Riciclaggio di denaro e coinvolgimento in BTC-e
Uno dei principali artefici di BTC-e era Alexander Vinnik, che gestiva il suddetto exchange di criptovalute. Con l'aumentare delle accuse di riciclaggio di denaro e altre attività legate al sito web in questione, Vinnik è stato arrestato.
Vinnik ha lavorato come operatore di BTC-e dal 2011 al 2017 e ha elaborato una mole considerevole di transazioni. Il numero di transazioni elaborate è stato di circa 1 milione, mentre l'importo elaborato tramite queste transazioni in criptovaluta è stato di 9 miliardi di dollari.
La persona in questione è stata arrestata in Grecia nel 2017 e ci è voluto un lungo processo per estradarla negli Stati Uniti. Vinnik aveva inizialmente negato di essere un operatore di BTC-e, sostenendo piuttosto di essere stato solo un dipendente.

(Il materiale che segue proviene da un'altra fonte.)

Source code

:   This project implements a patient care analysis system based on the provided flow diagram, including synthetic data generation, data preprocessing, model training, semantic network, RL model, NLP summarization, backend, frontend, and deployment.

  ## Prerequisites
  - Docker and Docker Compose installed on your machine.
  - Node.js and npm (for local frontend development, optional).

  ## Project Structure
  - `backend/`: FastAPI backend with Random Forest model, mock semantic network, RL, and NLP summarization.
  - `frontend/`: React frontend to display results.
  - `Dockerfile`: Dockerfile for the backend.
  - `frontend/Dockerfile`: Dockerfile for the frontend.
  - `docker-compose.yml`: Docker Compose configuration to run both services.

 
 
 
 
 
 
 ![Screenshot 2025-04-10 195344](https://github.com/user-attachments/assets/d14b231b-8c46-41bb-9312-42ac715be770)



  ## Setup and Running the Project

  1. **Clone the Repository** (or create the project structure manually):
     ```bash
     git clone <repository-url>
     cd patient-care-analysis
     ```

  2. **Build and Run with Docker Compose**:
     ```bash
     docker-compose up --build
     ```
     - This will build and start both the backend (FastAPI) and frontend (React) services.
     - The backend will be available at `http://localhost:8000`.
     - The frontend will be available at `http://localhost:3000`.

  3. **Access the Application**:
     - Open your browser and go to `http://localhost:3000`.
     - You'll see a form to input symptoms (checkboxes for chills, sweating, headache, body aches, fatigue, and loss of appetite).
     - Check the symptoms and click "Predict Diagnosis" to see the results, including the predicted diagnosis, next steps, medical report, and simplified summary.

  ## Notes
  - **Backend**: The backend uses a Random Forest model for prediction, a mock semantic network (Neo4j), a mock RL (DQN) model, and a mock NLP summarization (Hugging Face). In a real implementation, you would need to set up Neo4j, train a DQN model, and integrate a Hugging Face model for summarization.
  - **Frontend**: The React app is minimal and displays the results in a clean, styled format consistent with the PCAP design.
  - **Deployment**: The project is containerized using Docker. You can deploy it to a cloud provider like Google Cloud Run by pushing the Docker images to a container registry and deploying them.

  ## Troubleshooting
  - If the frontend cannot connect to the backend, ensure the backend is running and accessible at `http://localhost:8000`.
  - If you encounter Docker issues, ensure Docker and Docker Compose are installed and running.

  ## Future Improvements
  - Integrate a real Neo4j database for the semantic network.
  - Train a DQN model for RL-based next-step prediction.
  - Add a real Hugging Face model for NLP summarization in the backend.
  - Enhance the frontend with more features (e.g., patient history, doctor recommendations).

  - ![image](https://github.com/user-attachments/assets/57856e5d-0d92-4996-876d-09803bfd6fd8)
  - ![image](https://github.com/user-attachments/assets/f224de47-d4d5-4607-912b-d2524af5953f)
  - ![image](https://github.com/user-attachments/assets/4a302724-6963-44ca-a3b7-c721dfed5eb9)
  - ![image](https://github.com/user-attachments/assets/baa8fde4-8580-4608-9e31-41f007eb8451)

BTC-e non era registrato come servizio di transazioni finanziarie negli Stati Uniti. Inoltre, non disponeva di alcuna politica KYC (Know Your Customer) né di norme per la raccolta dei dati dei clienti al fine di prevenire il riciclaggio di denaro. Secondo il comunicato stampa del Dipartimento di Giustizia statunitense, il sito web in questione riceveva fondi provenienti da diverse attività criminali, tra cui attacchi hacker, ransomware e altre truffe.
Sebbene Francia, Russia e Stati Uniti abbiano cercato di garantire l'estradizione di Vinnik nei rispettivi Stati, gli Stati Uniti sono riusciti a farlo. Il Dipartimento di Giustizia statunitense ha affermato che questo caso dimostra il suo impegno nella prevenzione e nella lotta ai crimini legati alle criptovalute. Inoltre, la dichiarazione di colpevolezza dimostra che il Dipartimento di Giustizia ha utilizzato tutte le risorse e gli strumenti disponibili per contrastare il riciclaggio di denaro.

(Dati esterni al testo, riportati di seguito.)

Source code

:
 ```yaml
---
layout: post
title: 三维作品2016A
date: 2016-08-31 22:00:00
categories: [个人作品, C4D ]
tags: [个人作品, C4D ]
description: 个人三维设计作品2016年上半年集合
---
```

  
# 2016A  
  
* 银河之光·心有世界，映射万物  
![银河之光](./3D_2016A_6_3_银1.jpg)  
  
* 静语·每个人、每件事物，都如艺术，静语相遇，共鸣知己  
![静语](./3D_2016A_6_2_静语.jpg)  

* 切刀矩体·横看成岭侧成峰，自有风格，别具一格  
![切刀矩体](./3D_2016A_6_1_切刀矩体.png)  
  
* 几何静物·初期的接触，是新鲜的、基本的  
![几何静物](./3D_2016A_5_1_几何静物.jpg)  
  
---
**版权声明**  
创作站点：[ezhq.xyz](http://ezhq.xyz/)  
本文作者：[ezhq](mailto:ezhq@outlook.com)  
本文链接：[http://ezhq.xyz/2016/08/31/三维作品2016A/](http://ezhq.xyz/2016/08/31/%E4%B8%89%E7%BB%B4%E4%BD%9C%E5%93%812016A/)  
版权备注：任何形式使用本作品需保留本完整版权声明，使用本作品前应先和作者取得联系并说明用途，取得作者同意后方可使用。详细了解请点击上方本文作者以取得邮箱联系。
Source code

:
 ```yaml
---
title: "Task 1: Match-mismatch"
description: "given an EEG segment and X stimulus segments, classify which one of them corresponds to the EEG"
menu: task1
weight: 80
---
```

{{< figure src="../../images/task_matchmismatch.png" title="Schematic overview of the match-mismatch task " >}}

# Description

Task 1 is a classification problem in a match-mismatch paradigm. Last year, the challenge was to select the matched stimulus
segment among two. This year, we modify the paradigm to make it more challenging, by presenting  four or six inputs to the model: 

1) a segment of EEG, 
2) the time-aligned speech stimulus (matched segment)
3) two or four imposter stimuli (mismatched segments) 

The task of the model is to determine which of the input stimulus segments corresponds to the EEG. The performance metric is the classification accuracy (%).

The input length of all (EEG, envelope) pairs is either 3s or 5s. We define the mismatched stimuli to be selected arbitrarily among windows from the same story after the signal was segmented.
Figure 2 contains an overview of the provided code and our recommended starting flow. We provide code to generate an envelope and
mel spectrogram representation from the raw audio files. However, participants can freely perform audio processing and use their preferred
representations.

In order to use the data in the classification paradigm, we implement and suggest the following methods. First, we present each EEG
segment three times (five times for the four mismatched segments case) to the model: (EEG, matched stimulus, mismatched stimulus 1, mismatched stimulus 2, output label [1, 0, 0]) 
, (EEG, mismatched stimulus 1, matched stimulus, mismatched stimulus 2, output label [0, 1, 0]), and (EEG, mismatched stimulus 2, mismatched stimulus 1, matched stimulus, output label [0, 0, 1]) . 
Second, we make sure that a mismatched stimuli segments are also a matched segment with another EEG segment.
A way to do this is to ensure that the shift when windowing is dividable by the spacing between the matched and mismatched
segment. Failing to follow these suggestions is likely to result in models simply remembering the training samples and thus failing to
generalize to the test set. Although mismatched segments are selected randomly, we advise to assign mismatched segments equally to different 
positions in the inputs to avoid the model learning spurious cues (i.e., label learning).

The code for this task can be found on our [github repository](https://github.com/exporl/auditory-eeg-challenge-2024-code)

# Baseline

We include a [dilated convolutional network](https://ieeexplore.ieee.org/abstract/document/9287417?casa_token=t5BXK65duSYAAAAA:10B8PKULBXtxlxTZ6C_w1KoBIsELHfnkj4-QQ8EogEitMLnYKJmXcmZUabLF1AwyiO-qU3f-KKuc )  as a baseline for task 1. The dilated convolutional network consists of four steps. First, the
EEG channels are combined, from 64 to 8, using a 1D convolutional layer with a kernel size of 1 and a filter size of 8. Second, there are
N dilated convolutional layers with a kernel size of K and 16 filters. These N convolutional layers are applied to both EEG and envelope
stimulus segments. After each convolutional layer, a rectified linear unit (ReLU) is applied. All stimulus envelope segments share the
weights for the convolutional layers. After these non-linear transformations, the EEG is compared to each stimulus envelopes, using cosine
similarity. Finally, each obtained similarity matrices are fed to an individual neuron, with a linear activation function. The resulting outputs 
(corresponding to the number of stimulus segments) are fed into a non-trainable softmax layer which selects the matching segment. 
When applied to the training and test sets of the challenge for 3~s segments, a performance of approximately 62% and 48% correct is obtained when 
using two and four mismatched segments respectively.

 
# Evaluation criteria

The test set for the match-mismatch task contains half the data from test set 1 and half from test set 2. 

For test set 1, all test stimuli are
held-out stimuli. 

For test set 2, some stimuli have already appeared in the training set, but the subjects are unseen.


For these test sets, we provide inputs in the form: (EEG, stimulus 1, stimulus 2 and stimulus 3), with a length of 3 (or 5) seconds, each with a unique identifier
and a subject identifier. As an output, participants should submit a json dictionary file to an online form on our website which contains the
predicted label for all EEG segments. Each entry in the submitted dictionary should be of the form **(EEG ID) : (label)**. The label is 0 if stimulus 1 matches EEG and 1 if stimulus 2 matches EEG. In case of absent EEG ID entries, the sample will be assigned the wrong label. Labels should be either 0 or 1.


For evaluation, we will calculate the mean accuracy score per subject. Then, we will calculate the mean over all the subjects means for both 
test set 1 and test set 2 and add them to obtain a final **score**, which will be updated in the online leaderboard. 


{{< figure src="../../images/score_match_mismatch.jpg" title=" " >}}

Transazioni e perdite causate da BTC-e
Come detto sopra, BTC-e ha elaborato transazioni per un valore di oltre 9 miliardi di dollari dal 2011 al 2017, causando perdite ingenti. Il numero di transazioni mostra l'elevato numero di autori di reati coinvolti nel riciclaggio di denaro. Secondo il comunicato stampa, Vinik è stato direttamente coinvolto in perdite per oltre 121 milioni di dollari.

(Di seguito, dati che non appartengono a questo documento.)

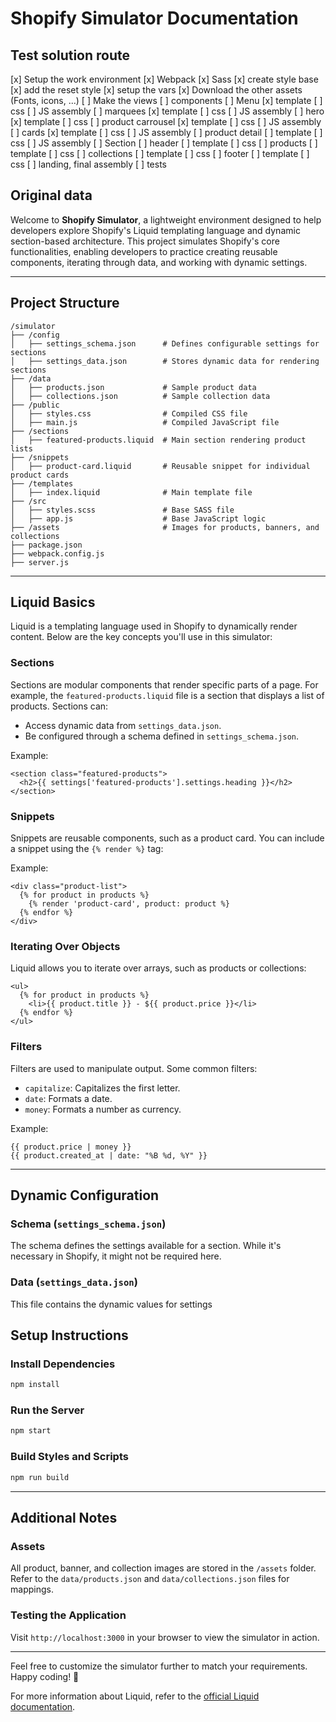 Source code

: # Shopify Simulator Documentation

## Test solution route

[x] Setup the work environment
  [x] Webpack
  [x] Sass
[x] create style base
  [x] add the reset style
  [x] setup the vars
  [x] Download the other assets (Fonts, icons, ...)
[ ] Make the views
  [ ] components
    [ ] Menu
      [x] template
      [ ] css
      [ ] JS assembly
    [ ] marquees
      [x] template
      [ ] css
      [ ] JS assembly
    [ ] hero
      [x] template
      [ ] css
    [ ] product carrousel
      [x] template
      [ ] css
      [ ] JS assembly
      [ ] cards
        [x] template
        [ ] css
        [ ] JS assembly
    [ ] product detail
      [ ] template
      [ ] css
      [ ] JS assembly
  [ ] Section
    [ ] header
      [ ] template
      [ ] css
    [ ] products
      [ ] template
      [ ] css
    [ ] collections
      [ ] template
      [ ] css
    [ ] footer
      [ ] template
      [ ] css
[ ] landing, final assembly
[ ] tests

## Original data

Welcome to **Shopify Simulator**, a lightweight environment designed to help developers explore Shopify's Liquid templating language and dynamic section-based architecture. This project simulates Shopify's core functionalities, enabling developers to practice creating reusable components, iterating through data, and working with dynamic settings.

---

## **Project Structure**

```
/simulator
├── /config
│   ├── settings_schema.json      # Defines configurable settings for sections
│   ├── settings_data.json        # Stores dynamic data for rendering sections
├── /data
│   ├── products.json             # Sample product data
│   ├── collections.json          # Sample collection data
├── /public
│   ├── styles.css                # Compiled CSS file
│   ├── main.js                   # Compiled JavaScript file
├── /sections
│   ├── featured-products.liquid  # Main section rendering product lists
├── /snippets
│   ├── product-card.liquid       # Reusable snippet for individual product cards
├── /templates
│   ├── index.liquid              # Main template file
├── /src
│   ├── styles.scss               # Base SASS file
│   ├── app.js                    # Base JavaScript logic
├── /assets                       # Images for products, banners, and collections
├── package.json
├── webpack.config.js
├── server.js
```

---

## **Liquid Basics**

Liquid is a templating language used in Shopify to dynamically render content. Below are the key concepts you'll use in this simulator:

### **Sections**

Sections are modular components that render specific parts of a page. For example, the `featured-products.liquid` file is a section that displays a list of products. Sections can:

- Access dynamic data from `settings_data.json`.
- Be configured through a schema defined in `settings_schema.json`.

Example:

```liquid
<section class="featured-products">
  <h2>{{ settings['featured-products'].settings.heading }}</h2>
</section>
```

### **Snippets**

Snippets are reusable components, such as a product card. You can include a snippet using the `{% render %}` tag:

Example:

```liquid
<div class="product-list">
  {% for product in products %}
    {% render 'product-card', product: product %}
  {% endfor %}
</div>
```

### **Iterating Over Objects**

Liquid allows you to iterate over arrays, such as products or collections:

```liquid
<ul>
  {% for product in products %}
    <li>{{ product.title }} - ${{ product.price }}</li>
  {% endfor %}
</ul>
```

### **Filters**

Filters are used to manipulate output. Some common filters:

- `capitalize`: Capitalizes the first letter.
- `date`: Formats a date.
- `money`: Formats a number as currency.

Example:

```liquid
{{ product.price | money }}
{{ product.created_at | date: "%B %d, %Y" }}
```

---

## **Dynamic Configuration**

### **Schema (`settings_schema.json`)**

The schema defines the settings available for a section. While it's necessary in Shopify, it might not be required here.

### **Data (`settings_data.json`)**

This file contains the dynamic values for settings

## **Setup Instructions**

### **Install Dependencies**

```bash
npm install
```

### **Run the Server**

```bash
npm start
```

### **Build Styles and Scripts**

```bash
npm run build
```

---

## **Additional Notes**

### **Assets**

All product, banner, and collection images are stored in the `/assets` folder. Refer to the `data/products.json` and `data/collections.json` files for mappings.

### **Testing the Application**

Visit `http://localhost:3000` in your browser to view the simulator in action.

---

Feel free to customize the simulator further to match your requirements. Happy coding! 🚀

For more information about Liquid, refer to the [official Liquid documentation](https://liquidjs.com/tutorials/intro-to-liquid.html).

Alexander Vinnik era stato dichiarato colpevole di aver violato intenzionalmente le leggi antiriciclaggio statunitensi, mentre era pendente una sanzione civile di 12 milioni di dollari. Le vittime potrebbero ottenere la restituzione dei loro fondi con la risoluzione di questo caso.
Conclusione
Il Dipartimento di Giustizia degli Stati Uniti ha dichiarato in una nota che Alexander Vinnik, cittadino russo, si è dichiarato colpevole di riciclaggio di denaro. La persona in questione era coinvolta in attività di riciclaggio di denaro tramite l'exchange virtuale di criptovalute BTC-e. L'exchange in questione è stato sequestrato nel 2017 dalle autorità statunitensi.